Failover Networking with Hoppy + IPv6
Introduction
In this guide I describe a minimal failover and fallback setup for a high availability server, using only Debian packages and the Linux kernel. This method requires Debian 12 or newer. Hoppy Network is used to provide a stable public IP address, however methods such as dynamic DNS can be used. Lastly, I'll describe a command to reset WireGuard's sticky routes.
Definitions
Failover networking means that the device will switch to a backup internet connection if the primary connection fails. Fallback means that the device will use the primary connection again if available.
2024: The Year of IPv6
We are currently on track to hit 50% worldwide adoption of IPv6 this year, marking an important milestone in the evolution of network technologies. Internet registries have run out of new IPv4 addresses for quite some time now, and as a temporary solution, CGNAT was introduced to allow multiple end-users to share an IPv4 address. Unfortunately, CGNAT prevents self-hosting servers, because incoming requests from the internet to a local NAT address are blocked. Hoppy Network was launched as a solution to this problem by tunneling incoming packets over a WireGuard connection. IPv6 also attempts to solve this problem by allocating a globally routable address to each device, thus allowing end to end connections without NAT or port forwarding. For those concerned of public exposure to the internet, note that almost all consumer routers have a default-deny firewall.
Other notable features include auto-generation of link-local addresses as well as support for multicast ping (e.g. ff02::1%eth0
). Confusing or controversial aspects of IPv6 include the square bracket representation and the lack of zone index support in browsers. A novel feature of IPv6 is the ability to be automatically assigned multiple addresses and routes to a single network interface. This can be used for failover, which leads me to:
Strategy 1: Single Interface Multiple Routes
Multiple IPv6 routes can be learned on the same physical network. These routes can also expire quickly if they have a short lifetime. This solution is described on packetlife.net (2011), where two or more IPv6 routers on the network advertise routes with very short lifetimes, on the order of seconds.

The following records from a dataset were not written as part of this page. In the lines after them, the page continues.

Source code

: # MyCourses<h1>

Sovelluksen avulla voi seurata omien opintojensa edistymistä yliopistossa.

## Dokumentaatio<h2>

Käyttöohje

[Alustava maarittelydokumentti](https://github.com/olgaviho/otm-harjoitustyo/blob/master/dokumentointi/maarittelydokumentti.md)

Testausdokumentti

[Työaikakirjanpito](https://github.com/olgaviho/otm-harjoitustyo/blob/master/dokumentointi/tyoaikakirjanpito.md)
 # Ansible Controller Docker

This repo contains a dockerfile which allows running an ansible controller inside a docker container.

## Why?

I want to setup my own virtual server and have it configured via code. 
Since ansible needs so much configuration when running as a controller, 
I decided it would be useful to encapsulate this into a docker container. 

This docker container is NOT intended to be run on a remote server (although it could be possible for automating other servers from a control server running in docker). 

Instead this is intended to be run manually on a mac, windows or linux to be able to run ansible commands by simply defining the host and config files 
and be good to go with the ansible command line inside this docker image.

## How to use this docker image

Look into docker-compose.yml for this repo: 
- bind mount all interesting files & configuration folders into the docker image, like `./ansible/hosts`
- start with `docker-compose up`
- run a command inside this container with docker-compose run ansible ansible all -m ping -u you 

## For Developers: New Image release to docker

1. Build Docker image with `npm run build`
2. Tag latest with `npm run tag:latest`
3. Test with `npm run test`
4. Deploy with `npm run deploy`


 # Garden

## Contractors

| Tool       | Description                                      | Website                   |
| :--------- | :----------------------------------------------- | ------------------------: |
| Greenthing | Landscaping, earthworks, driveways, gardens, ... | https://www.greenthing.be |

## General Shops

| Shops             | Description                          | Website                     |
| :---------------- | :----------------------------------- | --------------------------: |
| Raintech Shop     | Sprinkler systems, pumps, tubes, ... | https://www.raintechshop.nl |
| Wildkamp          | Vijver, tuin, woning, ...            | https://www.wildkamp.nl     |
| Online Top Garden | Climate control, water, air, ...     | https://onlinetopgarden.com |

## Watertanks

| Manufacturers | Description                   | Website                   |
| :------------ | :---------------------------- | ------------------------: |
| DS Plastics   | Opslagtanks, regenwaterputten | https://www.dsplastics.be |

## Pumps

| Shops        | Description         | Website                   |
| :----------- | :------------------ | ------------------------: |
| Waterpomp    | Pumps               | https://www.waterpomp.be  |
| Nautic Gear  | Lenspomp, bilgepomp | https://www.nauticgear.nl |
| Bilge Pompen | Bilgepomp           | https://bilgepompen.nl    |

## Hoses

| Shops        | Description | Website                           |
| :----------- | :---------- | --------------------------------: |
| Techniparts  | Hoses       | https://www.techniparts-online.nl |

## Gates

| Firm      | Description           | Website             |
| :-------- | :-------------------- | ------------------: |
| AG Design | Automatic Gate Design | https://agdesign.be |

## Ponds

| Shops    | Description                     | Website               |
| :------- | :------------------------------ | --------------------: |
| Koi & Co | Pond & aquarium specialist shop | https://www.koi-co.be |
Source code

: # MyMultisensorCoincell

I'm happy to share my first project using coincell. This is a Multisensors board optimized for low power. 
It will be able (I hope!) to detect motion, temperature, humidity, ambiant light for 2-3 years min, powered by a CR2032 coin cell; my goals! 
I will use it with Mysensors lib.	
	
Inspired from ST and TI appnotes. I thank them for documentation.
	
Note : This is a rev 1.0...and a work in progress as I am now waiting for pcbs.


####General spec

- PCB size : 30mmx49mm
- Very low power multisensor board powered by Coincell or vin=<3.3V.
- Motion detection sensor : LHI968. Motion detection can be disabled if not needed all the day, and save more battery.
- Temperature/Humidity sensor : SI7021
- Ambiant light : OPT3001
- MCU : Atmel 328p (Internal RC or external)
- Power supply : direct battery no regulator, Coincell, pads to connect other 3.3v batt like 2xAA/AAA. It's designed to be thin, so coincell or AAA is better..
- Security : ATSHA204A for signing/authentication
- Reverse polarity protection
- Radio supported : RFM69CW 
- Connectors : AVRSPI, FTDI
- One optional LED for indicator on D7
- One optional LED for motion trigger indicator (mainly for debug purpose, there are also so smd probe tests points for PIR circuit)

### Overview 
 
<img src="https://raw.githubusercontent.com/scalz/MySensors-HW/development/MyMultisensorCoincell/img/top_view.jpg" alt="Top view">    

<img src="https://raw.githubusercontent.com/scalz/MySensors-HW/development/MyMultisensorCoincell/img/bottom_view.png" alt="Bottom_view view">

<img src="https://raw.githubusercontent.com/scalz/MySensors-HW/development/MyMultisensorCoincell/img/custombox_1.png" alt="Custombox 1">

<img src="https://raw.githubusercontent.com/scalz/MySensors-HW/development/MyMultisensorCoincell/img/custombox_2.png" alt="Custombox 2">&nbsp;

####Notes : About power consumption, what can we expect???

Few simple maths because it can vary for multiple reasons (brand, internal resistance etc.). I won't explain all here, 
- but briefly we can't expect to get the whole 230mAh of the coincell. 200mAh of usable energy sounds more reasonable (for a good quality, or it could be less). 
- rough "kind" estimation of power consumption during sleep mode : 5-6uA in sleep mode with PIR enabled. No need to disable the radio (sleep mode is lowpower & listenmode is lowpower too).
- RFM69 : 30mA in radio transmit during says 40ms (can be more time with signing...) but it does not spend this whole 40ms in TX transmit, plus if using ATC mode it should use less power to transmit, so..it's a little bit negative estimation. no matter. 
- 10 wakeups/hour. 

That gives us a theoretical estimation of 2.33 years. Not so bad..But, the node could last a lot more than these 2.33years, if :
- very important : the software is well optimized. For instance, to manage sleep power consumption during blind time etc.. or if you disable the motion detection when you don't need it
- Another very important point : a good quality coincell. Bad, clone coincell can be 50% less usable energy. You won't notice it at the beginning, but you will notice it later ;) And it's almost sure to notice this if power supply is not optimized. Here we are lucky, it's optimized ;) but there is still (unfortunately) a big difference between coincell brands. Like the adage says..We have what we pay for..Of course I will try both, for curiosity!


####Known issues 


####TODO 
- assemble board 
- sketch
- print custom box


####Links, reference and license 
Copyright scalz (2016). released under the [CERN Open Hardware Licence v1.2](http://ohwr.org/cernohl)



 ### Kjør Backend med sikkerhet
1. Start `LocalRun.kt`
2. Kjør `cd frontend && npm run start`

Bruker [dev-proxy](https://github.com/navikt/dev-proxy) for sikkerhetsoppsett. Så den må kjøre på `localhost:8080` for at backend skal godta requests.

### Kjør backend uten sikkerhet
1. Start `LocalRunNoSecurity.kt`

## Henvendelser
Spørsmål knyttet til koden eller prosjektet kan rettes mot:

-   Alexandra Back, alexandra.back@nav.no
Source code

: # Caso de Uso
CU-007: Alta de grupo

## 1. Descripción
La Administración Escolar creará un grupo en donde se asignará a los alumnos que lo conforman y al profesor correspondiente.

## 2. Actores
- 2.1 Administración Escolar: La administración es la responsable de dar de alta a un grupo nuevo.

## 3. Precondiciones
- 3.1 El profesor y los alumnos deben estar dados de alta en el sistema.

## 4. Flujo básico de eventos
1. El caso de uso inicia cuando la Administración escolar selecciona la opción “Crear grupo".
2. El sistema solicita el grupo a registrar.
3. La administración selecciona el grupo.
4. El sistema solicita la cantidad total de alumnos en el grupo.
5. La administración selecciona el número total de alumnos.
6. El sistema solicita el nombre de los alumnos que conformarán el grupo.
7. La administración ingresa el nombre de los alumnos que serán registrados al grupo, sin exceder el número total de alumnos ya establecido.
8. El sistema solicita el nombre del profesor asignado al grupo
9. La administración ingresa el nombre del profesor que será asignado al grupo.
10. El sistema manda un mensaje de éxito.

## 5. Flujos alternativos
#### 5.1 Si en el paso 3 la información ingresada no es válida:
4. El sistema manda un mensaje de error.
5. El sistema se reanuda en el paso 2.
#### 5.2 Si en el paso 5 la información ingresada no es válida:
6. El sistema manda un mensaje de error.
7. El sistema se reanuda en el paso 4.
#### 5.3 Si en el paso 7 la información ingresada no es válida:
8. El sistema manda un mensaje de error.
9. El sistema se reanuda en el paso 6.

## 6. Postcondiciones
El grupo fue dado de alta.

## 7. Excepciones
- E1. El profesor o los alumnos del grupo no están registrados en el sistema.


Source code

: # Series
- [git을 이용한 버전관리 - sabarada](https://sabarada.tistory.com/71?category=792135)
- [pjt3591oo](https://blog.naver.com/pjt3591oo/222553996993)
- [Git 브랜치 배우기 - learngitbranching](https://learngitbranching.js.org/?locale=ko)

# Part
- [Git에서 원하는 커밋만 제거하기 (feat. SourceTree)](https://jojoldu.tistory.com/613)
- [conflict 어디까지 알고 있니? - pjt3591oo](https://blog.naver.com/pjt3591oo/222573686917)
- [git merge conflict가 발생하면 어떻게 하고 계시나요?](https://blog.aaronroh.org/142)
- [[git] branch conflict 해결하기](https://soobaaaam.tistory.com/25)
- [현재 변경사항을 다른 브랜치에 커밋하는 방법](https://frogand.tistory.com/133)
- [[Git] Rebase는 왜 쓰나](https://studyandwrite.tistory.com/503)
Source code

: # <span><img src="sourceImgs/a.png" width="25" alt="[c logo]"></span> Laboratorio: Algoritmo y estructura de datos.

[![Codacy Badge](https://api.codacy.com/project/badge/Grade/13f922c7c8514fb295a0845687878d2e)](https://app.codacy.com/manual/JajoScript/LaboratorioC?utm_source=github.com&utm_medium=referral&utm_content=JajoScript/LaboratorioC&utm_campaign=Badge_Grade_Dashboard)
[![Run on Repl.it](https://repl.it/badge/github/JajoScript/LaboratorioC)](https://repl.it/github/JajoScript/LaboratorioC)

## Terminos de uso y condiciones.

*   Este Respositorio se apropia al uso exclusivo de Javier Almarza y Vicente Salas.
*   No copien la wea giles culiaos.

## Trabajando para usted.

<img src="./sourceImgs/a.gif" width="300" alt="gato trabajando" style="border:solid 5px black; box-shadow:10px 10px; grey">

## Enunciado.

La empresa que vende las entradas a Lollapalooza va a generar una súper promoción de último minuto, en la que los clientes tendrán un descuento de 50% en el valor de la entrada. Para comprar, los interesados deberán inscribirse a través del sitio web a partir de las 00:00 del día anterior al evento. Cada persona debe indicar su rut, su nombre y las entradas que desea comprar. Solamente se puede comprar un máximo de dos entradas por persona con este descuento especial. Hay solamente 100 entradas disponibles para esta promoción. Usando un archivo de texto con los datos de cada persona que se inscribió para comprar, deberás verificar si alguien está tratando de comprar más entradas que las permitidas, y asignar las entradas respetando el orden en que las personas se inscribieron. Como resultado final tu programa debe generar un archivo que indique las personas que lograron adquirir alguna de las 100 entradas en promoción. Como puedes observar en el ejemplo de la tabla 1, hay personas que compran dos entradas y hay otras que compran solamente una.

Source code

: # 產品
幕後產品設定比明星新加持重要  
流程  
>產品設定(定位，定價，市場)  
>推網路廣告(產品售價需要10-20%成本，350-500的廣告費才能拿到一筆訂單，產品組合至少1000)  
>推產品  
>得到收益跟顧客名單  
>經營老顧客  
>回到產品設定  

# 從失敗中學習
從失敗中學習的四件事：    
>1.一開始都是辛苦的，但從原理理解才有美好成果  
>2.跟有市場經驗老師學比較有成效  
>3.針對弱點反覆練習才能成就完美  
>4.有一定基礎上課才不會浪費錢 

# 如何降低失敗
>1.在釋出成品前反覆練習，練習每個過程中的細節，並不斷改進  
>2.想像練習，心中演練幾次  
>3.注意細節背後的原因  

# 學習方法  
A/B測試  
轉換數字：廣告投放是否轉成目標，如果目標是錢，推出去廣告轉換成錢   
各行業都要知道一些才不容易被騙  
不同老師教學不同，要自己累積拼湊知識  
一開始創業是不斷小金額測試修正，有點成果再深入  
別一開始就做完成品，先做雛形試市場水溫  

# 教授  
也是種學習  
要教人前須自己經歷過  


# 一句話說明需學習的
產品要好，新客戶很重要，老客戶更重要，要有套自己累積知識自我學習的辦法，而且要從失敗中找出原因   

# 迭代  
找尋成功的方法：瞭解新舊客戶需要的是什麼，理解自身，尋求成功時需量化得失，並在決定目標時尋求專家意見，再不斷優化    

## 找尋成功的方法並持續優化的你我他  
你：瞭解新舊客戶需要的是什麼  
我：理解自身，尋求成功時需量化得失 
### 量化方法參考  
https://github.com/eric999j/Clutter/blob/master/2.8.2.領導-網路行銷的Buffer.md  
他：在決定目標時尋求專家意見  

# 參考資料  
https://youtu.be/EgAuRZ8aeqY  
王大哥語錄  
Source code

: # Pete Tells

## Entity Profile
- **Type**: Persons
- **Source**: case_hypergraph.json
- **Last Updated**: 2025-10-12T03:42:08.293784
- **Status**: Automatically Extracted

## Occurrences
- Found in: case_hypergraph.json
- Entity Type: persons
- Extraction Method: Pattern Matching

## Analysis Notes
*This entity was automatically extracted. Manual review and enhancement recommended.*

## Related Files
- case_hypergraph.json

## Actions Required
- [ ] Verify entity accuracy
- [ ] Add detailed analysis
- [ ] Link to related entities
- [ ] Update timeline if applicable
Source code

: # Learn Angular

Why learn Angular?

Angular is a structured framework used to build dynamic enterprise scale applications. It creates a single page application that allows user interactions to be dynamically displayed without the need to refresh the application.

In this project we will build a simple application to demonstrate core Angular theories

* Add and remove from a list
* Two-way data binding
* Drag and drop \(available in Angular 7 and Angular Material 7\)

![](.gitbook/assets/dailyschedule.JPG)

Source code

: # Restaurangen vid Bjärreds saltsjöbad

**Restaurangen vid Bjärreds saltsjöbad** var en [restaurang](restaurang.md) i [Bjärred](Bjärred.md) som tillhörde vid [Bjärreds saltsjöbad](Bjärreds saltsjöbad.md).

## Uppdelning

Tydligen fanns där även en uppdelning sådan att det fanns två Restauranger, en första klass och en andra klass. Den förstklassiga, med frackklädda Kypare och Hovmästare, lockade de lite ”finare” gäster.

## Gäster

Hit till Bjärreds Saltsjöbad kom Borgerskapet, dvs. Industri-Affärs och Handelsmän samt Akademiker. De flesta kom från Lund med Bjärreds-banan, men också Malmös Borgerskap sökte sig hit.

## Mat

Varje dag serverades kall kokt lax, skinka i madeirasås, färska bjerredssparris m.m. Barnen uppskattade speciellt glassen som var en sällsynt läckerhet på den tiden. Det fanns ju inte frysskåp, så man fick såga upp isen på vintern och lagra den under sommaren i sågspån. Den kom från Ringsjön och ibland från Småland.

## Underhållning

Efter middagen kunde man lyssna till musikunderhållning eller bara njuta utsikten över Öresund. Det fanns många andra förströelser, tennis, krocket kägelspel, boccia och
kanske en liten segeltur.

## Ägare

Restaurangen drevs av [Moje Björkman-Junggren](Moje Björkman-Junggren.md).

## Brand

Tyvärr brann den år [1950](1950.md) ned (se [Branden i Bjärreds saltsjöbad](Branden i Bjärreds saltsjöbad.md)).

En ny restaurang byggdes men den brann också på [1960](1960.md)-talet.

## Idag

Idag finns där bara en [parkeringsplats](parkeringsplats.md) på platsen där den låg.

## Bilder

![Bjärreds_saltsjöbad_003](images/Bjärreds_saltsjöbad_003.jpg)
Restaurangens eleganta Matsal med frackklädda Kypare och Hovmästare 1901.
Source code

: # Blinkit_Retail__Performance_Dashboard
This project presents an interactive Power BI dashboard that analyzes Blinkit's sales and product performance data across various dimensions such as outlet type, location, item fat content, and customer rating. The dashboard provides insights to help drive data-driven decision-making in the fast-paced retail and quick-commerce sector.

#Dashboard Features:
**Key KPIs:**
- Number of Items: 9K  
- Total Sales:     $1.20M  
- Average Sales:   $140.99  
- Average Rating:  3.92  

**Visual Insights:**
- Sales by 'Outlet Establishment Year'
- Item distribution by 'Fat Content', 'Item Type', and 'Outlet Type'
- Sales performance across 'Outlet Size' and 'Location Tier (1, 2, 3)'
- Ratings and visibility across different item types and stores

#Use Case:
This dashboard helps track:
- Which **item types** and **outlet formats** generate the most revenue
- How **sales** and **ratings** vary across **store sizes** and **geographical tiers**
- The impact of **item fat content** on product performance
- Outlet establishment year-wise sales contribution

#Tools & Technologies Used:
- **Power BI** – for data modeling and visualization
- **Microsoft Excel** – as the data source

If the lifetime is too long, this method will not work. Pros: adjustable failover times, no server configuration. Cons: router configuration needed, increases power consumption (battery-powered devices will be unhappy).
Strategy 2: mwan3 and NAT66
For those running OpenWRT, the mwan3
package provide an automatic failover solution. After each connection is on a seperate network interface, the daemon will manage the health status and priority of each interface. There is a detailed setup guide by James White for mwan3
and IPv6. However, it looked quite complicated and I did not test it out. Pros: load-balancing support, real use-case for NAT66! Cons: complex to configure, multiple dependencies
Strategy 3: ra_defrtr_metric ⭐️
This method uses the ra_defrtr_metric
sysctl attribute introduced in Linux kernel v6.0, which allows changing the metric (default 1024) for learned IPv6 routes on a per interface basis. The route metric is used by Linux to prioritize certain routes over another, lower numeric values having higher priority. If a route stops responding, Linux will switch to the lower priority one. The primary and failover connections should be on seperate interfaces. This is an excerpt of my /etc/network/interfaces
file:
# The primary network interface (IPv4 + IPv6)
auto eth0
iface eth0 inet dhcp
# Route metric defaults to 1024
# The failover network interface (IPv6 only)
allow-hotplug eth1
iface eth1 inet6 auto
# Change route metric to 2048
pre-up sysctl -w net.ipv6.conf.eth1.ra_defrtr_metric=2048
To pick up the advertised IPv6 DNS servers and auto-update /etc/resolv.conf
(maximum of 3 DNS servers), run the following:
sudo apt install openresolv rdnssd
This is the output of ip -6 route
:
...
default via fe80::XXXX dev eth0 proto ra metric 1024 expires 96sec hoplimit 64 pref medium
default via fe80::XXXX dev eth1 proto ra metric 2048 expires 885sec hoplimit 64 pref medium
Pros: native kernel support, easy configuration. Cons: non-adjustable failover times of ~30 sec
WireGuard Fallback Bug + Fix
When testing this with Hoppy Network, WireGuard would failover to the backup connection as expected, but would not fallback to the primary connection when restored. I ended up doing a deep dive into WireGuard kernel code, but long story short, add the following to your WireGuard conf file:
[Interface]
...
# replace with the appropriate public key and endpoint address/port
PostUp = nohup sh -c 'while true; do wg set %i peer mXXXX= endpoint [2602:XXXX::]:51820 >/dev/null 2>&1; sleep 1; done' & echo $! > /tmp/%i_watchdog.pid
PreDown = sh -c 'kill "$(cat /tmp/%i_watchdog.pid)"' &
If you have multiple peers, you will need multiple wg set
commands in the the PostUp
block.
Demo
For a live failover demo, check out my YouTube video.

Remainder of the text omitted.